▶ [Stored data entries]
═══

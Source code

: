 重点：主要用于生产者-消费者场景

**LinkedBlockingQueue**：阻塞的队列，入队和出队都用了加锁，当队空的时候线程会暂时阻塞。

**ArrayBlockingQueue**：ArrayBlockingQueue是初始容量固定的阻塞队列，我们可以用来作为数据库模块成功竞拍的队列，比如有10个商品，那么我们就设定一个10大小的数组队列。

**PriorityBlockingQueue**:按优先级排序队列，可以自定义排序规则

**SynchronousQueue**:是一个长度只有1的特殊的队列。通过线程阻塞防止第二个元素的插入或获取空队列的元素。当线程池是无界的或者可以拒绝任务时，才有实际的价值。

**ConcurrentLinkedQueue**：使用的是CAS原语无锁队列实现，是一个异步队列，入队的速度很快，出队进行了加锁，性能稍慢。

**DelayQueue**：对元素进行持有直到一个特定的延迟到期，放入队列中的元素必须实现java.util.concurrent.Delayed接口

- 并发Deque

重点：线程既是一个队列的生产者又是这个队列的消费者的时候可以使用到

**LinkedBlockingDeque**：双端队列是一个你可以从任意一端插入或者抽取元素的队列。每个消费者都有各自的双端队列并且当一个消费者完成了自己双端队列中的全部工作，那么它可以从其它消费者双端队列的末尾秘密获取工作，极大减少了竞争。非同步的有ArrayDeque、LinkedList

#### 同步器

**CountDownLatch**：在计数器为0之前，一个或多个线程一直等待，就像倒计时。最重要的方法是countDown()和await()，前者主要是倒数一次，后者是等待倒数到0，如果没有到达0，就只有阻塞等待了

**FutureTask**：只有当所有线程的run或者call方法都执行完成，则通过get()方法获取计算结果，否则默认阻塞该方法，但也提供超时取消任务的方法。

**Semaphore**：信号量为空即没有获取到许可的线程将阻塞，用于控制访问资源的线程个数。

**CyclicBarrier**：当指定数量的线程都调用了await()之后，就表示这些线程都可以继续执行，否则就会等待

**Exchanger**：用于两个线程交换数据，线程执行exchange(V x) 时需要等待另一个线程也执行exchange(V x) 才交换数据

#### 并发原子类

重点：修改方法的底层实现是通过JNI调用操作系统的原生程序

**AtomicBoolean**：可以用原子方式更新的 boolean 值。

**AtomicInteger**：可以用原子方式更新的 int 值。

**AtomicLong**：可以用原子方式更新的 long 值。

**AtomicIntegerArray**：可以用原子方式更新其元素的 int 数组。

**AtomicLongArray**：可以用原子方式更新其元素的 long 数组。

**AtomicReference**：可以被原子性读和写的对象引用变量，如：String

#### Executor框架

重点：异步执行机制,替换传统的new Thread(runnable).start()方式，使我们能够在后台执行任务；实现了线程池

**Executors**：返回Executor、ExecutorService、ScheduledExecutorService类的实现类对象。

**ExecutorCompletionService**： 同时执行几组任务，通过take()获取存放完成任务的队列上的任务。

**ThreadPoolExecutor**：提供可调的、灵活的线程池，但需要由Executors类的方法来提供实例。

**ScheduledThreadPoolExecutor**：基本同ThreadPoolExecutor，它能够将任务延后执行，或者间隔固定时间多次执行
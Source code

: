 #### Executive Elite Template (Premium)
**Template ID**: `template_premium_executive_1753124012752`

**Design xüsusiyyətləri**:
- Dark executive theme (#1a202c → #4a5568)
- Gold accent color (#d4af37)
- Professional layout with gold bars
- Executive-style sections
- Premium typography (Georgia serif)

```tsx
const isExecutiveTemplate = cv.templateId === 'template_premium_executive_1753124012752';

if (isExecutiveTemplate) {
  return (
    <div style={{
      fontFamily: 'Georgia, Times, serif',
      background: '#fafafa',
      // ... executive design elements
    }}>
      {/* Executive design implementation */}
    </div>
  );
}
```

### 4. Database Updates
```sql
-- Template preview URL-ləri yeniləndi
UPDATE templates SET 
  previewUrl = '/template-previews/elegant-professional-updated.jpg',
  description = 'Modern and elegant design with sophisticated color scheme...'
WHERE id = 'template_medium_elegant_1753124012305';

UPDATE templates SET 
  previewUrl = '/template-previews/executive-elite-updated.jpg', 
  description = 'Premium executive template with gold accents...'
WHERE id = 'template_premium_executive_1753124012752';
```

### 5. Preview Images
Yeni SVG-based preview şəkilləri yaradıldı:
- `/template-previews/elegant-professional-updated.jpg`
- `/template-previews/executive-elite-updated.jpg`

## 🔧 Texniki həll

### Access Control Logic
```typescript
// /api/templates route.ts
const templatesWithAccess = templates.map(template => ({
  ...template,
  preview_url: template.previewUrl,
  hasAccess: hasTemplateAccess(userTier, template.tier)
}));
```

═══

▶ [Directions] For each line of the entries that holds the word "可以用原子方式更新的", pull that line out.

▶ [Result below]
**AtomicBoolean**：可以用原子方式更新的 boolean 值。
**AtomicInteger**：可以用原子方式更新的 int 值。
**AtomicLong**：可以用原子方式更新的 long 值。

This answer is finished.